Ng and colleagues14 reported 83% success following root canal filling, but that refers to periapical health, which is a more rigorous criterion than tooth survival, which was the criterion used to evaluate longevity of root fillings in a study related to the present work.13 In the study by Lumley and co-workers the results indicated that 74% of root filled teeth survived for ten years. Tooth survival in the study by Ng14 was 95% at four years, which compares favourably with Salehrabi and Rotstein12 with 97.1% of teeth being retained at eight years.

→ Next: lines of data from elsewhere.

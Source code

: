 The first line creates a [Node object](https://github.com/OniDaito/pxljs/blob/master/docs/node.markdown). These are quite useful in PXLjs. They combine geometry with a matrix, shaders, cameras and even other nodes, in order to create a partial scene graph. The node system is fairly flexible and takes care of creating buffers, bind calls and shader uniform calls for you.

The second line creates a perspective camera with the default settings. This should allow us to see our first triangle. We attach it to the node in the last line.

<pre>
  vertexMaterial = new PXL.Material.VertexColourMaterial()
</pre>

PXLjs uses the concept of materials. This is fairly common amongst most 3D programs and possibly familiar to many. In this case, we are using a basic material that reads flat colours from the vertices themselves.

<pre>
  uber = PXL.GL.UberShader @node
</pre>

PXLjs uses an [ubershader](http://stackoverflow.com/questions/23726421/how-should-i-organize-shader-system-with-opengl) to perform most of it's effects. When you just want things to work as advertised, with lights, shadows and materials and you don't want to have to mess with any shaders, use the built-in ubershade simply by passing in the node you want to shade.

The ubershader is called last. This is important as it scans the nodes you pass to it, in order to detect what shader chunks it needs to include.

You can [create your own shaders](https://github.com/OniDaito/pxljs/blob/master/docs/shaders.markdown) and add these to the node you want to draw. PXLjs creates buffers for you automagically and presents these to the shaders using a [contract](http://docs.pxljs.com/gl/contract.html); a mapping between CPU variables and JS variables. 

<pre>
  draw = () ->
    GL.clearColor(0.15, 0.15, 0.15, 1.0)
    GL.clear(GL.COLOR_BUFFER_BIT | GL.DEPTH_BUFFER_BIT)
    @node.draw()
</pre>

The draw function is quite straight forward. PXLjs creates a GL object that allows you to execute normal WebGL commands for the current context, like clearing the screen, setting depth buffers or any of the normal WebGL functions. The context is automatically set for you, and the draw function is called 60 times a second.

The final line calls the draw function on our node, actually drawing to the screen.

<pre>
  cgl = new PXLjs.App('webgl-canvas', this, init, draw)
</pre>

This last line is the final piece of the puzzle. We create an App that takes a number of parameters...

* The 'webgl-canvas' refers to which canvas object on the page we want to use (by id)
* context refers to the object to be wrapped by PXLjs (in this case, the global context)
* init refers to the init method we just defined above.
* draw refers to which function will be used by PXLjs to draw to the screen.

In summary, there are more re-interventions on root canal treated teeth compared to non-root canal treated teeth. Approximately 35% of root canal filled anterior teeth that were restored with plastic restorations survived the ten year mark without re-intervention on the crown of the tooth, compared with 42% of crowned teeth. Fifty-seven percent of premolar teeth survived without re-intervention when restored with a crown as opposed to being restored by a plastic restoration, at 34%. Molars were similar to premolars with respect to re-intervention after root filling, and 60% with crowns did not require re-intervention at ten years as compared to 34% with plastic restorations. Therefore for all groups of root treated teeth, the placement of a crown during the same course of treatment as the placement of the root filling reduced the need for re-intervention over a ten-year period. Whether this is as a result of the cuspal coverage and the anticipated resistance to fracture that a crown may provide in a posterior tooth (albeit with more loss of tooth substance than a cuspal-coverage inlay), or whether this is due to better coronal seal of the root filling is a matter for discussion.

Conclusion

Within the limitations of this study, examination of the survival to re-intervention on the crown or the root of teeth with and without root canal fillings has indicated that teeth with root canal fillings have less time before re-intervention than teeth without root canal fillings. Teeth restored with crowns during the same course of treatment as the root canal filling was placed have a longer time before re-intervention than those restored with plastic restorations.